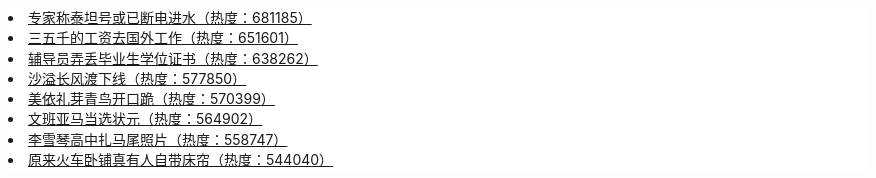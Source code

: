 <li>
<a href="https://s.weibo.com/weibo?q=%23%E4%B8%93%E5%AE%B6%E7%A7%B0%E6%B3%B0%E5%9D%A6%E5%8F%B7%E6%88%96%E5%B7%B2%E6%96%AD%E7%94%B5%E8%BF%9B%E6%B0%B4%23" target="weibo">
专家称泰坦号或已断电进水（热度：681185）
</a>
</li>

<li>
<a href="https://s.weibo.com/weibo?q=%23%E4%B8%89%E4%BA%94%E5%8D%83%E7%9A%84%E5%B7%A5%E8%B5%84%E5%8E%BB%E5%9B%BD%E5%A4%96%E5%B7%A5%E4%BD%9C%23" target="weibo">
三五千的工资去国外工作（热度：651601）
</a>
</li>

<li>
<a href="https://s.weibo.com/weibo?q=%23%E8%BE%85%E5%AF%BC%E5%91%98%E5%BC%84%E4%B8%A2%E6%AF%95%E4%B8%9A%E7%94%9F%E5%AD%A6%E4%BD%8D%E8%AF%81%E4%B9%A6%23" target="weibo">
辅导员弄丢毕业生学位证书（热度：638262）
</a>
</li>

<li>
<a href="https://s.weibo.com/weibo?q=%23%E6%B2%99%E6%BA%A2%E9%95%BF%E9%A3%8E%E6%B8%A1%E4%B8%8B%E7%BA%BF%23" target="weibo">
沙溢长风渡下线（热度：577850）
</a>
</li>

<li>
<a href="https://s.weibo.com/weibo?q=%23%E7%BE%8E%E4%BE%9D%E7%A4%BC%E8%8A%BD%E9%9D%92%E9%B8%9F%E5%BC%80%E5%8F%A3%E8%B7%AA%23" target="weibo">
美依礼芽青鸟开口跪（热度：570399）
</a>
</li>

<li>
<a href="https://s.weibo.com/weibo?q=%23%E6%96%87%E7%8F%AD%E4%BA%9A%E9%A9%AC%E5%BD%93%E9%80%89%E7%8A%B6%E5%85%83%23" target="weibo">
文班亚马当选状元（热度：564902）
</a>
</li>

<li>
<a href="https://s.weibo.com/weibo?q=%23%E6%9D%8E%E9%9B%AA%E7%90%B4%E9%AB%98%E4%B8%AD%E6%89%8E%E9%A9%AC%E5%B0%BE%E7%85%A7%E7%89%87%23" target="weibo">
李雪琴高中扎马尾照片（热度：558747）
</a>
</li>

<li>
<a href="https://s.weibo.com/weibo?q=%23%E5%8E%9F%E6%9D%A5%E7%81%AB%E8%BD%A6%E5%8D%A7%E9%93%BA%E7%9C%9F%E6%9C%89%E4%BA%BA%E8%87%AA%E5%B8%A6%E5%BA%8A%E5%B8%98%23" target="weibo">
原来火车卧铺真有人自带床帘（热度：544040）
</a>
</li>
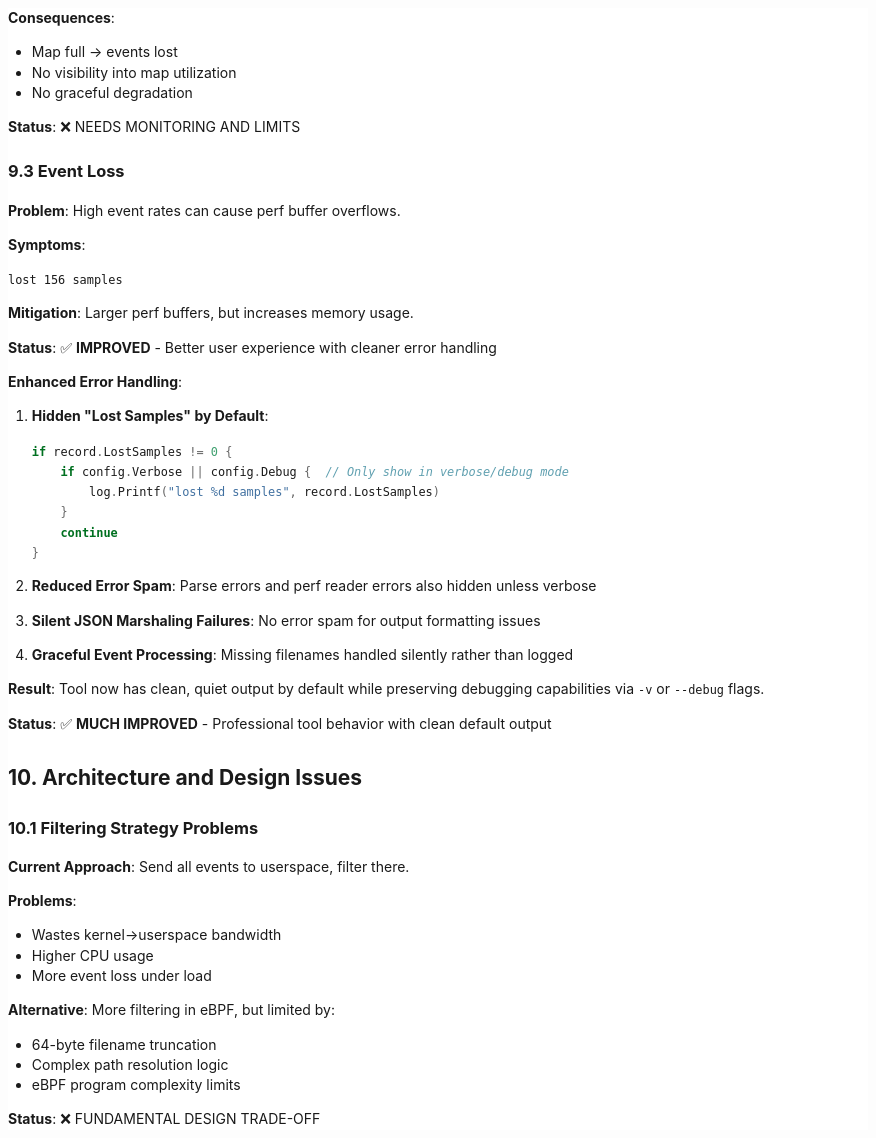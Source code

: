 **Consequences**:
- Map full → events lost
- No visibility into map utilization
- No graceful degradation

**Status**: ❌ NEEDS MONITORING AND LIMITS

### 9.3 Event Loss

**Problem**: High event rates can cause perf buffer overflows.

**Symptoms**:
```bash
lost 156 samples
```

**Mitigation**: Larger perf buffers, but increases memory usage.

**Status**: ✅ **IMPROVED** - Better user experience with cleaner error handling

**Enhanced Error Handling**:
1. **Hidden "Lost Samples" by Default**: 
   ```go
   if record.LostSamples != 0 {
       if config.Verbose || config.Debug {  // Only show in verbose/debug mode
           log.Printf("lost %d samples", record.LostSamples)
       }
       continue
   }
   ```

2. **Reduced Error Spam**: Parse errors and perf reader errors also hidden unless verbose
3. **Silent JSON Marshaling Failures**: No error spam for output formatting issues
4. **Graceful Event Processing**: Missing filenames handled silently rather than logged

**Result**: Tool now has clean, quiet output by default while preserving debugging capabilities via `-v` or `--debug` flags.

**Status**: ✅ **MUCH IMPROVED** - Professional tool behavior with clean default output

## 10. Architecture and Design Issues

### 10.1 Filtering Strategy Problems

**Current Approach**: Send all events to userspace, filter there.

**Problems**:
- Wastes kernel→userspace bandwidth
- Higher CPU usage
- More event loss under load

**Alternative**: More filtering in eBPF, but limited by:
- 64-byte filename truncation
- Complex path resolution logic
- eBPF program complexity limits

**Status**: ❌ FUNDAMENTAL DESIGN TRADE-OFF
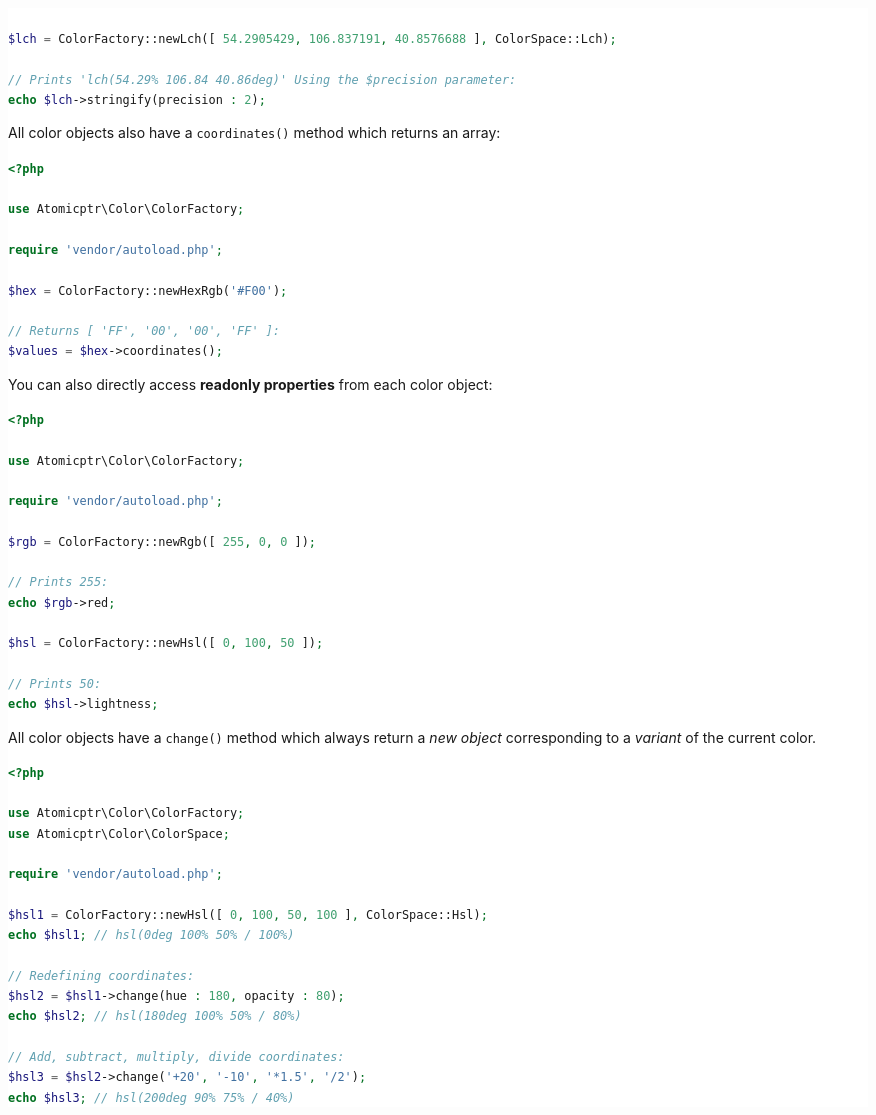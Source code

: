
 ```php

$lch = ColorFactory::newLch([ 54.2905429, 106.837191, 40.8576688 ], ColorSpace::Lch);

// Prints 'lch(54.29% 106.84 40.86deg)' Using the $precision parameter:
echo $lch->stringify(precision : 2);

```

All color objects also have a `coordinates()` method which returns an array:

```php
<?php

use Atomicptr\Color\ColorFactory;

require 'vendor/autoload.php';

$hex = ColorFactory::newHexRgb('#F00');

// Returns [ 'FF', '00', '00', 'FF' ]:
$values = $hex->coordinates();

```

You can also directly access **readonly properties** from each color object:

```php
<?php

use Atomicptr\Color\ColorFactory;

require 'vendor/autoload.php';

$rgb = ColorFactory::newRgb([ 255, 0, 0 ]);

// Prints 255:
echo $rgb->red;

$hsl = ColorFactory::newHsl([ 0, 100, 50 ]);

// Prints 50:
echo $hsl->lightness;

```

All color objects have a `change()` method which always return a *new object* corresponding to a *variant* of the current color.

```php
<?php

use Atomicptr\Color\ColorFactory;
use Atomicptr\Color\ColorSpace;

require 'vendor/autoload.php';

$hsl1 = ColorFactory::newHsl([ 0, 100, 50, 100 ], ColorSpace::Hsl);
echo $hsl1; // hsl(0deg 100% 50% / 100%)

// Redefining coordinates:
$hsl2 = $hsl1->change(hue : 180, opacity : 80);
echo $hsl2; // hsl(180deg 100% 50% / 80%)

// Add, subtract, multiply, divide coordinates:
$hsl3 = $hsl2->change('+20', '-10', '*1.5', '/2');
echo $hsl3; // hsl(200deg 90% 75% / 40%)

```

******

Determine how many lines above have the string "record" and output nothing besides the count.

2